Wearing an old, white, napless hat with a crushed side, dirty, and without a crown, a green coat in rags, and tight mulberry-coloured pantaloons, patched in every direction, and tied around the instep with pieces of packthread, this assassin outraged the most outré and revolting attitudes of the Chahut, darting from right to left, before and behind, his lanky limbs as hard as steel, and twisting and twining, and springing and bounding with such vigour and elasticity, that he seemed set in motion by steel springs.

A worthy coryphée of this filthy saturnalia, his lady partner, a tall and active creature with impudent and flushed features, attired en débardeur, wore a flat cap on one side of a powdered wig with a thick pigtail, a waistcoat and trousers of worn green velvet, adjusted to her shape by an orange scarf, with long ends flowing down her back.

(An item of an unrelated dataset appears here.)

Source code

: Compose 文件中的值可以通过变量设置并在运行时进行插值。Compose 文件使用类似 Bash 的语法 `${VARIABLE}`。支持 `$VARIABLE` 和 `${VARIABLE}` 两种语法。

A fat, vulgar, coarse woman, the brutal ogress of the tapis-franc, was seated on one of the benches, holding on her knees the plaid cloaks of this creature and the vivandière, whilst they were rivalling the bounds, and jumps, and gross postures of the Skeleton and Nicholas Martial.

Amongst the other dancers there was a lame boy, dressed like a devil, by means of a black net vest, much too large for him, red drawers, and a green mask hideous and grotesque. In spite of his infirmity, this little monster was wonderfully agile, and his precocious depravity equalled, if it could not exceed, that of his detestable companions, and he gambolled as impudently as any of them before a fat woman, dressed as a shepherdess, who excited her partner the more by her shouts of laughter.

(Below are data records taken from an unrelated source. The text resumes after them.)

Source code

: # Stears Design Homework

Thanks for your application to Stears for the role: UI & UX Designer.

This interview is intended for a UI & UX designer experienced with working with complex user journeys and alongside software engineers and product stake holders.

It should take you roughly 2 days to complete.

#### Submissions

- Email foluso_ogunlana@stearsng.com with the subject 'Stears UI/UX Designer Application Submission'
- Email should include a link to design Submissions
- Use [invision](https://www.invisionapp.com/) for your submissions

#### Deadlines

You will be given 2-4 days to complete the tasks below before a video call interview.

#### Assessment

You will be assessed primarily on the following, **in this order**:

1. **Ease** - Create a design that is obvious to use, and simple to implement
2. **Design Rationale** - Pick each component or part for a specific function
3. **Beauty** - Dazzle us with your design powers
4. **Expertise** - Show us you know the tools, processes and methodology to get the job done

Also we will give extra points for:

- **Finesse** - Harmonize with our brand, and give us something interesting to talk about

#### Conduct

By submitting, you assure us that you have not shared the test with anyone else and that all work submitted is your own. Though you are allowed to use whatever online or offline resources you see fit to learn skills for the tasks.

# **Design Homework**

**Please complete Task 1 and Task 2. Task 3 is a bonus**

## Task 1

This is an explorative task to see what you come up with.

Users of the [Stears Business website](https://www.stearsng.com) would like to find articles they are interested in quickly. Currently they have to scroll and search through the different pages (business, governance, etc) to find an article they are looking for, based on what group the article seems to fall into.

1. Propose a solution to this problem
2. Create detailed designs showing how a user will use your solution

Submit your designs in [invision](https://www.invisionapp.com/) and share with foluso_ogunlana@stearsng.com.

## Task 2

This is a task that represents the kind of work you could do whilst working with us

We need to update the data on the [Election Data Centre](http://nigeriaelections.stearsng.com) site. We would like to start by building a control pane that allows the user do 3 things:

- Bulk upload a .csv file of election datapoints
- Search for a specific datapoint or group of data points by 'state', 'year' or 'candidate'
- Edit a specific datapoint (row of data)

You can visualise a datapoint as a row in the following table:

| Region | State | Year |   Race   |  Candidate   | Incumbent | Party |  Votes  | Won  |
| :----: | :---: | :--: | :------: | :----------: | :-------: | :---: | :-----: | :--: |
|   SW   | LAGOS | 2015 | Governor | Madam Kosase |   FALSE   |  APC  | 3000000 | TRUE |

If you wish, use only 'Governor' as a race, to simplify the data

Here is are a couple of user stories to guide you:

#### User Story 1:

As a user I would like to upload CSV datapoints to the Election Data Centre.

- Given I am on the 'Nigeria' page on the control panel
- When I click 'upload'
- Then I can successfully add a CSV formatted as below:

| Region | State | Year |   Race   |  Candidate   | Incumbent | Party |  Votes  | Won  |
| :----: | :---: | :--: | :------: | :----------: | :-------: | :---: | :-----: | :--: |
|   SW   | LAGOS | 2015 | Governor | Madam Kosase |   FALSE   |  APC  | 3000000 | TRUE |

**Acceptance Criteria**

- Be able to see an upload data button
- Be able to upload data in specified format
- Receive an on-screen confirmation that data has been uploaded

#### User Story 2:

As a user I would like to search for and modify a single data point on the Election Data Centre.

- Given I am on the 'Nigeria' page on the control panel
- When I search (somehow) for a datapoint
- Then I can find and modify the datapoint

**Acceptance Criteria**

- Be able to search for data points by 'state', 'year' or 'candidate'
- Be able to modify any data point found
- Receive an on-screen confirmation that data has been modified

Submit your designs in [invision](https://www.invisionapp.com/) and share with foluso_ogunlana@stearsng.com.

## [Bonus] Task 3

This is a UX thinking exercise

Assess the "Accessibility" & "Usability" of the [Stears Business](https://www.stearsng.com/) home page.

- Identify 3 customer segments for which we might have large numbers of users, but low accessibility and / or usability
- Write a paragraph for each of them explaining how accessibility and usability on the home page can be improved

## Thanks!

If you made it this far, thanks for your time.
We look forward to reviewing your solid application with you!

No charge having been raised against Tortillard (our readers have recognised him), and Bras Rouge having been for the while left in prison, the boy, at his father's request, was reclaimed by Micou, the receiver of the passage of the Brasserie, who had not been denounced by his accomplices.

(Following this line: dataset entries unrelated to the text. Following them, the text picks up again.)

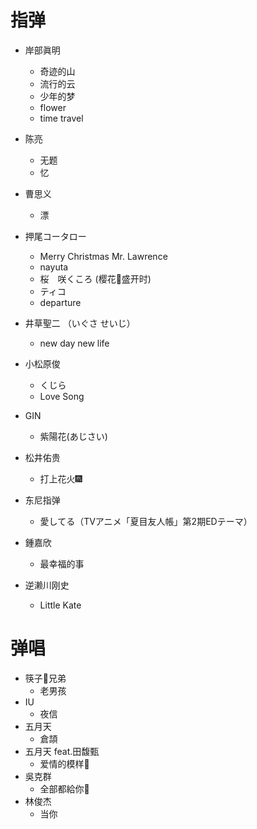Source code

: # 指弹

- 岸部眞明
    -   奇迹的山
    -   流行的云
    -   少年的梦
    -   flower
    -   time travel
- 陈亮
    -	无题
    -   忆
- 曹思义

    -	漂
- 押尾コータロー
    -   Merry Christmas Mr. Lawrence
    -   nayuta
    -   桜　咲くころ (樱花🌸盛开时)
    -   ティコ
    -   departure
- 井草聖二 （いぐさ せいじ）

    -   new day new life
- 小松原俊

    -   くじら
    -   Love Song
- GIN
    - 紫陽花(あじさい)
- 松井佑贵
    - 打上花火🎆
- 东尼指弹
    - 愛してる（TVアニメ「夏目友人帳」第2期EDテーマ）

- 鍾嘉欣
    - 最幸福的事

- 逆濑川刚史
    - Little Kate

# 弹唱

-   筷子🥢兄弟
    -   老男孩
-   IU
    -   夜信
-   五月天
    -   倉頡
-   五月天 feat.田馥甄
    -   爱情的模样💓
-   吳克群
    -   全部都給你🎸
-   林俊杰
    -   当你

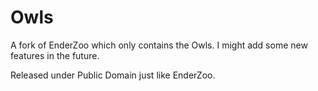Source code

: Owls
========
A fork of EnderZoo which only contains the Owls. I might add some new features in the future.

Released under Public Domain just like EnderZoo.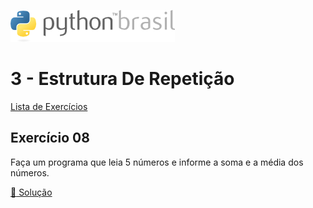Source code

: ![pythonbrasil_logo](../../logo_pythonBrasil.png)

# 3 - Estrutura De Repetição 
[Lista de Exercícios](../../README.md)

## Exercício 08

Faça um programa que leia 5 números e informe a soma e a média dos números.

[:page_with_curl: Solução](__init__.py)

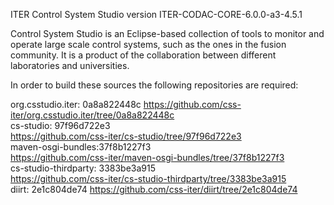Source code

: ITER Control System Studio version ITER-CODAC-CORE-6.0.0-a3-4.5.1

Control System Studio is an Eclipse-based collection of tools
to monitor and operate large scale control systems, such as the
ones in the fusion community. It is a product of the collaboration
between different laboratories and universities.

In order to build these sources the following repositories are required:
				   
org.csstudio.iter: 0a8a822448c
<https://github.com/css-iter/org.csstudio.iter/tree/0a8a822448c>  
cs-studio: 97f96d722e3  
<https://github.com/css-iter/cs-studio/tree/97f96d722e3>  
maven-osgi-bundles:37f8b1227f3  
<https://github.com/css-iter/maven-osgi-bundles/tree/37f8b1227f3>  
cs-studio-thirdparty: 3383be3a915  
<https://github.com/css-iter/cs-studio-thirdparty/tree/3383be3a915>  
diirt: 2e1c804de74
<https://github.com/css-iter/diirt/tree/2e1c804de74>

As secondary figures in this picture, let imagination conceive all there is of the lowest, most shameful, and most monstrous, in this idle, wanton, insolent, rapacious, atheistical, sanguinary assemblage of infamy, which is most hostile to social order, and to which we would call the attention of all thinking persons as our recital draws to a close.

Excited by the shouts of laughter and the cheers of the mob assembled around the windows, the actors in the infamous dance cried to the orchestra for a finale galop. The musicians, delighted to reach the end of their labours, complied with the general wish, and played a galoppade with the utmost energy and rapidity. At this the excitement redoubled; the couples encircled each other and dashed away, following the Skeleton and his partner, who led off their infernal round amidst the wildest cries and acclamations.

The crowd was so thick, so dense, and the evolutions so multiplied and rapid, that these creatures, inflamed with wine, exercise, and noise, their intoxication became delirious frenzy, and they soon ceased to have space for their movements. The Skeleton then cried, in a breathless voice, "Look out at the door! We will go out on to the boulevard."

"Yes, yes!" cried the mob at the windows; "a galop as far as the Barrière St. Jacques!"

"The two 'mots' will soon be here."

"The headsman cuts double! How funny!"

"Yes, with a cornet-à-piston accompaniment."

"I'll ask the widow to be my partner."

"And I the daughter."

"Death to the informers!"

"Long live the prigs and lads of steel!" cried the Skeleton in a voice of thunder, as he and the dancers, forcing their way in the midst of the mass, set the whole body in motion; and then were heard cries, and imprecations, and shouts of laughter, which had nothing human in their sound.

Suddenly this uproar reached its height by two fresh incidents. The vehicle which contained the criminals, accompanied by its escort of cavalry, appeared at the angle of the boulevard, and then all the mob rushed in that direction, shouting and roaring with ferocious delight.

At this moment, also, the crowd was met by a courier coming from the Boulevard des Invalides, and galloping towards the Barrière de Charenton. He was dressed in a light blue jacket with yellow collar, with a double row of silver lace down the seams, but, as a mark of deep mourning, he wore black breeches and high boots; his cap also, with a broad band of silver, was encircled with crape, and on the winkers of his horse were the arms of Gerolstein.